I Listen to Understand?
Not At All/Occasionally/Frequently/All of the Time
1 2 3 4

Listen for Understanding with Empathy in Mind - "Pay Attention," "Stop Talking," or "Let's Get Focused Please" are on a teacher's verbal redial all day in a classroom where students do not have the "listen for understanding" habit of mind!  Nowadays, students tend to listen only if verbally prodded or put of fear to answer a pop question posed by the teacher, but empathetic listening purely for the goal of understanding is not practiced; this includes students mentally putting themselves in the shoes of others and appreciating their perspective. Give special attention "mindfulness" to new ideas by front loading positive or reflective mental questions, "why are these ideas important to me?", "if I dismiss or invalidate another person's ideas, opinions, or feelings, what negative habit of mind is interfering ?" Mental Mantra: When I give thoughts, feeling, opinions, and ideas of others significance, I become wise and learn powerful strategies.  

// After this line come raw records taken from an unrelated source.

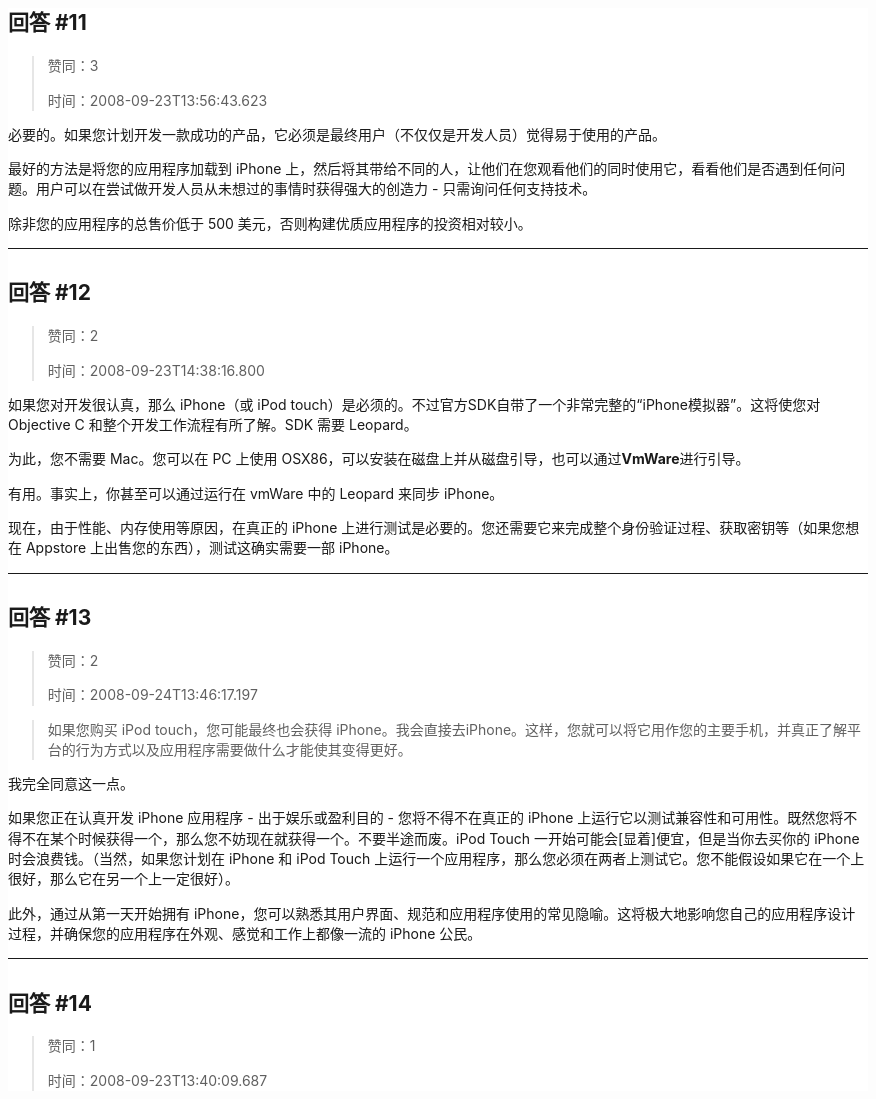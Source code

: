 ## 回答 #11

> 赞同：3
> 
> 时间：2008-09-23T13:56:43.623

必要的。如果您计划开发一款成功的产品，它必须是最终用户（不仅仅是开发人员）觉得易于使用的产品。

最好的方法是将您的应用程序加载到 iPhone 上，然后将其带给不同的人，让他们在您观看他们的同时使用它，看看他们是否遇到任何问题。用户可以在尝试做开发人员从未想过的事情时获得强大的创造力 - 只需询问任何支持技术。

除非您的应用程序的总售价低于 500 美元，否则构建优质应用程序的投资相对较小。

* * *

## 回答 #12

> 赞同：2
> 
> 时间：2008-09-23T14:38:16.800

如果您对开发很认真，那么 iPhone（或 iPod touch）是必须的。不过官方SDK自带了一个非常完整的“iPhone模拟器”。这将使您对 Objective C 和整个开发工作流程有所了解。SDK 需要 Leopard。

为此，您不需要 Mac。您可以在 PC 上使用 OSX86，可以安装在磁盘上并从磁盘引导，也可以通过**VmWare**进行引导。

有用。事实上，你甚至可以通过运行在 vmWare 中的 Leopard 来同步 iPhone。

现在，由于性能、内存使用等原因，在真正的 iPhone 上进行测试是必要的。您还需要它来完成整个身份验证过程、获取密钥等（如果您想在 Appstore 上出售您的东西），测试这确实需要一部 iPhone。

* * *

## 回答 #13

> 赞同：2
> 
> 时间：2008-09-24T13:46:17.197

> 如果您购买 iPod touch，您可能最终也会获得 iPhone。我会直接去iPhone。这样，您就可以将它用作您的主要手机，并真正了解平台的行为方式以及应用程序需要做什么才能使其变得更好。

我完全同意这一点。

如果您正在认真开发 iPhone 应用程序 - 出于娱乐或盈利目的 - 您将不得不在真正的 iPhone 上运行它以测试兼容性和可用性。既然您将不得不在某个时候获得一个，那么您不妨现在就获得一个。不要半途而废。iPod Touch 一开始可能会[显着]便宜，但是当你去买你的 iPhone 时会浪费钱。（当然，如果您计划在 iPhone 和 iPod Touch 上运行一个应用程序，那么您必须在两者上测试它。您不能假设如果它在一个上很好，那么它在另一个上一定很好）。

此外，通过从第一天开始拥有 iPhone，您可以熟悉其用户界面、规范和应用程序使用的常见隐喻。这将极大地影响您自己的应用程序设计过程，并确保您的应用程序在外观、感觉和工作上都像一流的 iPhone 公民。

* * *

## 回答 #14

> 赞同：1
> 
> 时间：2008-09-23T13:40:09.687
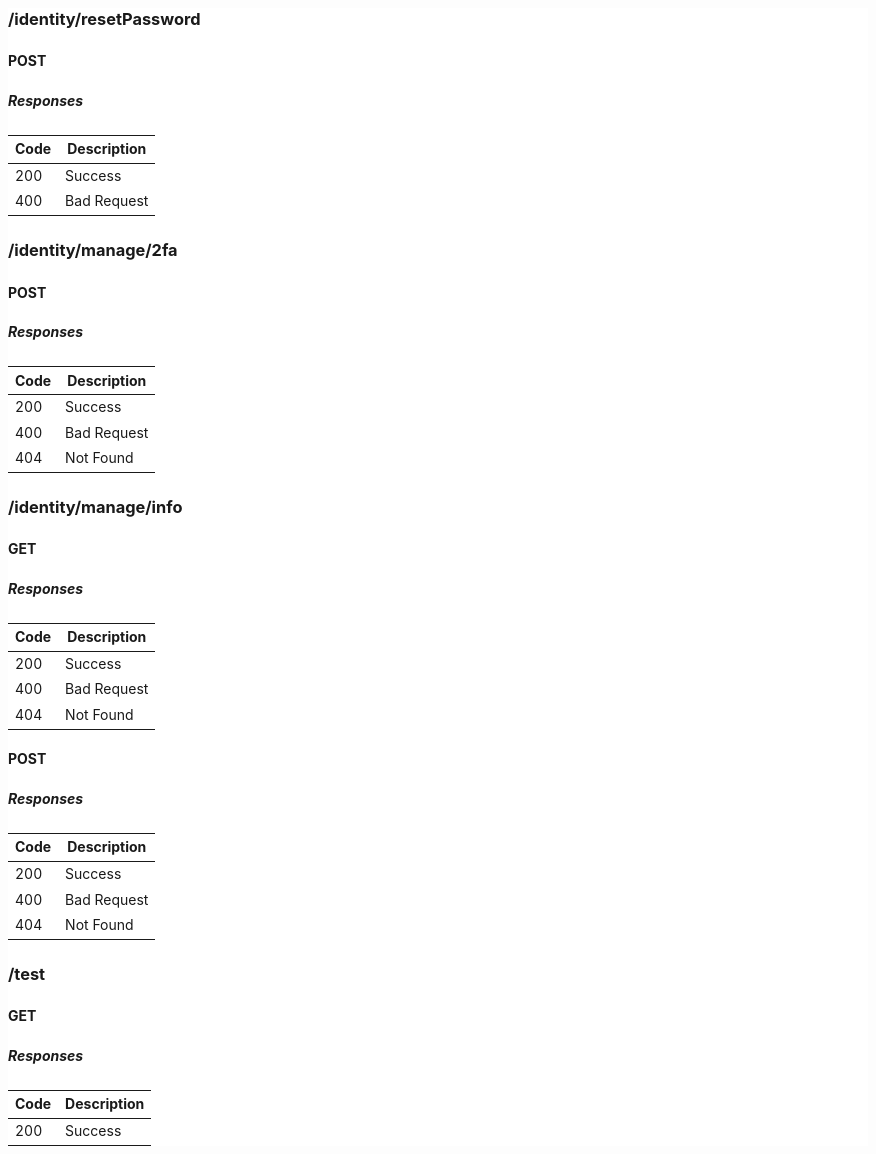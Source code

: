 ### /identity/resetPassword

#### POST
##### Responses

| Code | Description |
| ---- | ----------- |
| 200 | Success |
| 400 | Bad Request |

### /identity/manage/2fa

#### POST
##### Responses

| Code | Description |
| ---- | ----------- |
| 200 | Success |
| 400 | Bad Request |
| 404 | Not Found |

### /identity/manage/info

#### GET
##### Responses

| Code | Description |
| ---- | ----------- |
| 200 | Success |
| 400 | Bad Request |
| 404 | Not Found |

#### POST
##### Responses

| Code | Description |
| ---- | ----------- |
| 200 | Success |
| 400 | Bad Request |
| 404 | Not Found |

### /test

#### GET
##### Responses

| Code | Description |
| ---- | ----------- |
| 200 | Success |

Reference - Listening for understanding is an attitude. The learner's effectiveness in personal life and in work depends on the ability to listen. The listener's purpose is to get a clear picture of what the speaker is saying. This message is revealed through the speaker's eyes, facial expressions, voice, emotions, and words.
Listen with curiosity. Speak with honesty. Act with integrity. The greatest problem with communication is we don’t listen to understand. We listen to reply. When we listen with curiosity, we don’t listen with the intent to reply. We listen for what’s behind the words.” ― Roy T. Bennett

I Am Authentic and Precise in my Actions?
Not At All/Occasionally/Frequently/All of the Time
1 2 3 4 

Clarity and Precision of Thoughts and Words - When thinking, writing and speaking, always strive for clarity; this means removing distortions, generalizations, minimization, exaggerations, omissions, and cognitive bias. Also, aim for accuracy in both your thinking and communication with others. Precise language is the use of precise nouns and realistic verbs that help you create a clear mental picture and idea.

Reference- A cognitive bias refers to the systematic pattern of deviation from norm or rationality in judgment, whereby inferences about other people and situations may be drawn in an illogical fashion. Individuals create their own "subjective social reality" from their perception of the input.

Take advantage of every opportunity to practice your communication skills so that when important occasions arise, you will have the gift, the style, the sharpness, the clarity, and the emotions to affect other people. Jim Rohn

I Am Reflective and Mindful of my Thoughts?
Not At All/Occasionally/Frequently/All of the Time
1 2 3 4 

Metacognition - Despite the fancy sounding word, this means you must always think about your own thinking; be aware of your thoughts at all times as well as your actions, reactions, and or intentions. Always consider and be mindful of the decisions or reactions you are making based on your thoughts and how they may impact others. Unchecked thoughts can trigger negative feelings and or reactions. The unexamined thought, feeling, decision, and or reaction may be the cause regret, poor judgment, or fear. Being mindful of what I think, feel, say and do affects me and others in positive or negative ways. Mental Mantra: I am mindful of the consequence of my choices on myself and others. 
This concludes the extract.